Before Coleman's trials, the State had filed a motion asking the court to sentence Coleman as a habitual offender under 11 Del. C. § 4214(d). The Superior Court granted the motion at Coleman's sentencing hearing. The court then sentenced Coleman to 29 years of unsuspended Level V time for the possession-of-a-firearm-by-a-person-prohibited conviction and a fine for the drug-possession misdemeanor.

II

In this appeal, Coleman raises a single issue: he contends that the Superior Court erred by denying his request for a "missing evidence" instruction thereby depriving him of his right to due process. Although Coleman did not tender a draft instruction to the trial court, his reference to Deberry and Lolly and his briefing in this Court indicate that the jury instruction he favored would have read as follows:

In this case the court has determined that the State failed to collect/preserve certain evidence which was material to the defense. The failure of the State to collect/preserve such evidence entitles the defendant to an inference that if such evidence were available at trial it would be exculpatory. This means that, for purposes of deciding this case, you are to assume that the missing evidence, had it been collected/preserved, would not have incriminated the defendant and would have tended to prove the defendant not guilty. The inference does not necessarily establish the defendant's innocence, however.

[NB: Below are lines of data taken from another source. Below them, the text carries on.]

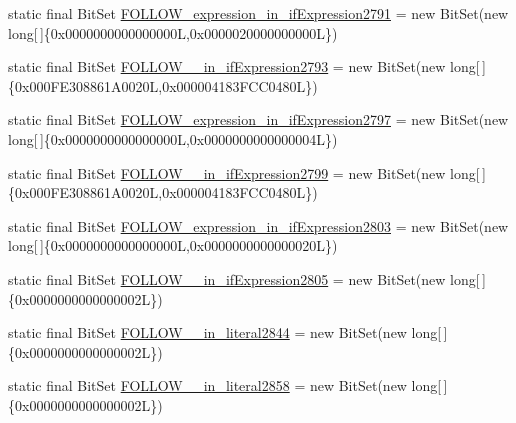 \begin{DoxyCompactItemize}
\item 
static final Bit\-Set \hyperlink{classorg_1_1tzi_1_1use_1_1parser_1_1testsuite_1_1_test_suite_parser_a37677e98ce12abb54788eb8c0c12e3b8}{F\-O\-L\-L\-O\-W\-\_\-expression\-\_\-in\-\_\-if\-Expression2791} = new Bit\-Set(new long\mbox{[}$\,$\mbox{]}\{0x0000000000000000\-L,0x0000020000000000\-L\})
\item 
static final Bit\-Set \hyperlink{classorg_1_1tzi_1_1use_1_1parser_1_1testsuite_1_1_test_suite_parser_a2048bf978d824582ddd8acdb384c75b4}{F\-O\-L\-L\-O\-W\-\_\-\_\-in\-\_\-if\-Expression2793} = new Bit\-Set(new long\mbox{[}$\,$\mbox{]}\{0x000\-F\-E308861\-A0020\-L,0x000004183\-F\-C\-C0480\-L\})
\item 
static final Bit\-Set \hyperlink{classorg_1_1tzi_1_1use_1_1parser_1_1testsuite_1_1_test_suite_parser_a955678dc39e464ca0c50d88392473903}{F\-O\-L\-L\-O\-W\-\_\-expression\-\_\-in\-\_\-if\-Expression2797} = new Bit\-Set(new long\mbox{[}$\,$\mbox{]}\{0x0000000000000000\-L,0x0000000000000004\-L\})
\item 
static final Bit\-Set \hyperlink{classorg_1_1tzi_1_1use_1_1parser_1_1testsuite_1_1_test_suite_parser_aeb768163a169191a4b4ac8f5c8408e54}{F\-O\-L\-L\-O\-W\-\_\-\_\-in\-\_\-if\-Expression2799} = new Bit\-Set(new long\mbox{[}$\,$\mbox{]}\{0x000\-F\-E308861\-A0020\-L,0x000004183\-F\-C\-C0480\-L\})
\item 
static final Bit\-Set \hyperlink{classorg_1_1tzi_1_1use_1_1parser_1_1testsuite_1_1_test_suite_parser_a5b163a617087585f0d4423521c64a805}{F\-O\-L\-L\-O\-W\-\_\-expression\-\_\-in\-\_\-if\-Expression2803} = new Bit\-Set(new long\mbox{[}$\,$\mbox{]}\{0x0000000000000000\-L,0x0000000000000020\-L\})
\item 
static final Bit\-Set \hyperlink{classorg_1_1tzi_1_1use_1_1parser_1_1testsuite_1_1_test_suite_parser_a7ab492cd393e8dff4d74a64b3e163c3b}{F\-O\-L\-L\-O\-W\-\_\-\_\-in\-\_\-if\-Expression2805} = new Bit\-Set(new long\mbox{[}$\,$\mbox{]}\{0x0000000000000002\-L\})
\item 
static final Bit\-Set \hyperlink{classorg_1_1tzi_1_1use_1_1parser_1_1testsuite_1_1_test_suite_parser_a856a949069527e040dc0b91fe0a63bff}{F\-O\-L\-L\-O\-W\-\_\-\_\-in\-\_\-literal2844} = new Bit\-Set(new long\mbox{[}$\,$\mbox{]}\{0x0000000000000002\-L\})
\item 
static final Bit\-Set \hyperlink{classorg_1_1tzi_1_1use_1_1parser_1_1testsuite_1_1_test_suite_parser_a7e9082eb4ca3c2a2ed445a905a749129}{F\-O\-L\-L\-O\-W\-\_\-\_\-in\-\_\-literal2858} = new Bit\-Set(new long\mbox{[}$\,$\mbox{]}\{0x0000000000000002\-L\})

\end{DoxyCompactItemize}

If there is other evidence presented which establishes the fact or resolves the issue to which the missing evidence was material, you must weigh that evidence along with the inference. Nevertheless, despite the inference concerning missing evidence, if you conclude after examining all the evidence that the State has proven beyond a reasonable doubt all elements of the offense(s) charged, you would be justified in returning a verdict of guilty.

Opening Br. at 28 (quoting Lolly , 611 A.2d at 962 n.6 ).

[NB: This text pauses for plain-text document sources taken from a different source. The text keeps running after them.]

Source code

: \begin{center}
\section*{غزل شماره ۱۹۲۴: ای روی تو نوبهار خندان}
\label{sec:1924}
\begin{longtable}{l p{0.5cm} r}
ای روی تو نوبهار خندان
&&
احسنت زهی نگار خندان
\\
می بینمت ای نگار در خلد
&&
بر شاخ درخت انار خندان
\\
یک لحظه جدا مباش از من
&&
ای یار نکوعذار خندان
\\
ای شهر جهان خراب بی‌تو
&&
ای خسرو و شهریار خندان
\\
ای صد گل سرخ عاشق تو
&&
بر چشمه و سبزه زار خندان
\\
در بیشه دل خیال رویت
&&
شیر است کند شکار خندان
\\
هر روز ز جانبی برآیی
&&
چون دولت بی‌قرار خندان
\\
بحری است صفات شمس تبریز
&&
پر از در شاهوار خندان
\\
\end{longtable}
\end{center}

Based upon our de novo review of the court's ruling, we conclude that, because the evidence whose absence forms the basis of Coleman's argument was not physical evidence subject to production under Superior Court Criminal Rule 16 or Brady v. Maryland , the Superior Court's ruling was not erroneous. In short, the Lolly / Deberry framework is inapplicable to Coleman's "missing evidence" claim.

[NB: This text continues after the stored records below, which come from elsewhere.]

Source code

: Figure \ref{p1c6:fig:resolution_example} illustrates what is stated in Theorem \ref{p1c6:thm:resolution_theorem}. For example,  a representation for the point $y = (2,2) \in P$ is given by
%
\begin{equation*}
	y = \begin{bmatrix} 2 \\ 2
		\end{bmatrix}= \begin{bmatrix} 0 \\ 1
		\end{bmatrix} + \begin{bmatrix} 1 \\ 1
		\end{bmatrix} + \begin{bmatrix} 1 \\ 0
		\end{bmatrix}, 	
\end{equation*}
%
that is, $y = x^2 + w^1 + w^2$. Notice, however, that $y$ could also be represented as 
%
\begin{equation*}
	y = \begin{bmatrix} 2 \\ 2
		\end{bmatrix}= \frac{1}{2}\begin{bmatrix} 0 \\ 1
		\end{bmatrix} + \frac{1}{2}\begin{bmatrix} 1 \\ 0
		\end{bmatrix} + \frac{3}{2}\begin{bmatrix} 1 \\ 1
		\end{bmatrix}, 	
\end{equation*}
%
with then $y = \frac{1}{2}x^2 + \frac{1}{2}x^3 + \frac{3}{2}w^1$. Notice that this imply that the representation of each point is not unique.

See Hendricks v. State , 871 A.2d 1118, 1123 (Del. 2005) (applying de novo review to the denial of a request to give a "missing evidence" instruction to the jury).

Brady v. Maryland , 373 U.S. 83, 83 S.Ct. 1194, 10 L.Ed.2d 215 (1963).

A

In Deberry v. State , a case involving a rape at knife-point, although there was testimony that the police had taken Deberry's clothing as well as the victim's blood-stained clothes, the State was unable to produce Deberry's clothing for testing. That Deberry's clothing had gone missing was problematic because, had Deberry committed the crimes with which he was charged, "the likelihood of [the victim's] blood being found on [Deberry's] clothing was very strong, given the injuries sustained by the victim." Conversely, the absence of Deberry's blood and the victim's hair on his clothing "would have been material to the issue of guilt since the evidence could have created a reasonable doubt not otherwise present." Thus, Deberry's clothing "was of obvious relevance."

This Court believed that there was "little doubt that the State actually had possession of Deberry's clothing at one time and then lost or destroyed it[.]" Deberry , 457 A.2d at 749.

Id. at 748.

Id. at 749.

Id . at 748.

In response to Deberry's contention that reversible error occurred when the State failed to produce or account for the potentially exculpatory evidence, this Court recognized that the State's duty to disclose evidence under Superior Court Criminal Rule 16(b) also includes a duty to preserve that evidence. We observed that the government's "obligation to preserve evidence is rooted in the due process provisions of the fourteenth amendment to the United States Constitution and the Delaware Constitution, article I, section 7." We held further that if the government fails to preserve important physical evidence, a criminal defendant may be entitled to an inference that the missing evidence would have been exculpatory. To aid in determining whether the inference is available, Deberry adopted a framework that examines both the conduct of the State and the nature of the missing evidence:

Id. at 751–52. See id. ("[U]nder Superior Court Rule 16(b), a defendant need only show that an item ‘may be material to the preparation of his defense’ to be discoverable.").

Id. at 751–52.

Id. at 753–54 (When vital "physical evidence ... is lost or otherwise becomes unavailable through some apparent default of the police, the State bears a heavy burden of overcoming the defendant's claim of prejudice. ... Because the State must bear the responsibility for the loss, and the defendant therefore enjoys the inference that evidence of the clothing would be exculpatory in nature, in a retrial the State must stipulate that if Deberry's clothing was introduced it would not contain any evidence incriminating him.").

Id. at 750.

1) would the requested material, if extant in the possession of the State at the time of the defense request,

have been subject to disclosure under Criminal Rule 16 or Brady [v. Maryland , 373 U.S. 83, 83 S.Ct. 1194, 10 L.Ed.2d 215 (1963) ]?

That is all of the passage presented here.